Mesenchymal Stem Cells. Mesenchymal stem cells (MSCs) can be isolated from many kinds of adult tissue and preclinical work suggests that these cells could have immunomodulatory or neurotrophic activities. There have been several small studies that suggest MSCs are safe and well-tolerated, with mixed efficacy in MS patients. There are still several remaining questions for this approach that need to be investigated. For example, what should be the source of MScs (bone marrow, adipose, or other source), issues related to cell culture, route of administration, and dosing schedule.

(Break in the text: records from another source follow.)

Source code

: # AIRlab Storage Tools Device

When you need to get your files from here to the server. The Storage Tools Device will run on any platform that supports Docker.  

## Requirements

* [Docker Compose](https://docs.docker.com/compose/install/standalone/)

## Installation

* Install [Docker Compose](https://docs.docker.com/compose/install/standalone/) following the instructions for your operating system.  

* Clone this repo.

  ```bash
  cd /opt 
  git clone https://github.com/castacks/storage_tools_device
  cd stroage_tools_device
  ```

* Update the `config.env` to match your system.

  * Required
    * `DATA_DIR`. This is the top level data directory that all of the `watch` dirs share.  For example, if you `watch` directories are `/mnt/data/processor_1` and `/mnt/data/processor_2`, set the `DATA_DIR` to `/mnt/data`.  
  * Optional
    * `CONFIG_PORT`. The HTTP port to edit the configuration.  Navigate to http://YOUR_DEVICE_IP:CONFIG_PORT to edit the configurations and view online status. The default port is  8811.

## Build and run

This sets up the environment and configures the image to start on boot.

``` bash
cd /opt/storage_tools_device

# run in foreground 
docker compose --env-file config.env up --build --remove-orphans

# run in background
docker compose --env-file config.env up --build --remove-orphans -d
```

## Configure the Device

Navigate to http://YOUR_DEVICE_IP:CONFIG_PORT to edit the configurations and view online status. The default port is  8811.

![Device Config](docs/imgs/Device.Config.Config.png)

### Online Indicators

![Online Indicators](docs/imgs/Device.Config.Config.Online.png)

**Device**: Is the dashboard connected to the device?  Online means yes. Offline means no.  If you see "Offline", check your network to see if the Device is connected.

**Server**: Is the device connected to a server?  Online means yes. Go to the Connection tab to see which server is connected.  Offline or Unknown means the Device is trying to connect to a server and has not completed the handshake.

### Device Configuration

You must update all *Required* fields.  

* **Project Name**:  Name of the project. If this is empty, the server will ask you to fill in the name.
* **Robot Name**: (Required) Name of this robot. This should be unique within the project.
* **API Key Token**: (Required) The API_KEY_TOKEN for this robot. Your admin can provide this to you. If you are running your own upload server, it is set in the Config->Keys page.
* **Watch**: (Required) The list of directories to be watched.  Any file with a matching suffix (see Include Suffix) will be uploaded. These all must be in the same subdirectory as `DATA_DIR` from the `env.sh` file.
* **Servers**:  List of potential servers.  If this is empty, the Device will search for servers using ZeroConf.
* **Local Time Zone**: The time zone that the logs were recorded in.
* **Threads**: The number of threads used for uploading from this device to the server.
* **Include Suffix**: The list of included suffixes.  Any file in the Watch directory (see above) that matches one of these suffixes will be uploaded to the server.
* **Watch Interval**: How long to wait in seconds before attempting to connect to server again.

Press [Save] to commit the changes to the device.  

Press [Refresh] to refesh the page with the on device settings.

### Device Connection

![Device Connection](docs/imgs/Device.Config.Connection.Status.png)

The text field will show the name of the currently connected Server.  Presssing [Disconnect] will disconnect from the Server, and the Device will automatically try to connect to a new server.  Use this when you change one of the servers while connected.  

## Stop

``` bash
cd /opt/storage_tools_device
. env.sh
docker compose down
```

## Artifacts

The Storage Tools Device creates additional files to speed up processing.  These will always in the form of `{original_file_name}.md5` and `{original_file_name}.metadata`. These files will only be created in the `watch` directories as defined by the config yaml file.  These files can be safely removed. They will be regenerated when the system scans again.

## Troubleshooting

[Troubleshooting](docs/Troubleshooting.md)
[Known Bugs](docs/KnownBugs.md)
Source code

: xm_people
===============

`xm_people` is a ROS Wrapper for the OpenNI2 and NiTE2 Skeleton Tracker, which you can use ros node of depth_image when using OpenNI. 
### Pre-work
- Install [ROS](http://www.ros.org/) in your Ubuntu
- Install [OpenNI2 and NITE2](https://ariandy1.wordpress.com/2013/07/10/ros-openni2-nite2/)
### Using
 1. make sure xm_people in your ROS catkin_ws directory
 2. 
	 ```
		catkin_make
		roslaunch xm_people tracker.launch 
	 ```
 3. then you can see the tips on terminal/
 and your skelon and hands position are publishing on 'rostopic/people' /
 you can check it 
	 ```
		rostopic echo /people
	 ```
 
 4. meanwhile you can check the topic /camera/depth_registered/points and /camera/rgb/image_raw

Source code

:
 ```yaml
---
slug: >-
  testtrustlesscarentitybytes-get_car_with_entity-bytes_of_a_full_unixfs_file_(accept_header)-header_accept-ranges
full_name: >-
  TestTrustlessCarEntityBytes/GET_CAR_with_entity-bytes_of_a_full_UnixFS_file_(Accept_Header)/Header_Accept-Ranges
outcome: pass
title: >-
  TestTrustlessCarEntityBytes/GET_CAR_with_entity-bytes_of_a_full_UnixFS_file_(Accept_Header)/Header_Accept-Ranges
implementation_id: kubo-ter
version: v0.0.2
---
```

Oligodendrocyte Precursor Cells. Oligodendrocyte precursor cells (OPCs) are multipotent cells derived from a variety of sources (embryonic, fetal, or adult) explained Dr. Goodman. OPCs can be manipulated through culture conditions to promote proliferation or differentiation into neurons, astrocytes, or oligodendrocytes. There are both practical and ethical issues with OPCs including a limited proliferation capacity, they require direct injection, and require immunosuppression. Dr. Goodman described a proposed OPC trial. This trial will be a first-in-human safety study of OPCs in patients with secondary progressive MS, currently going through FDA and IRB approval.
Dr. Goodman concluded that there are several types of cell-based therapeutic strategies under investigation each carrying different risks, benefits, and goals. Some of the strategies show promise, but there are many methodological and safety questions that need to be worked out.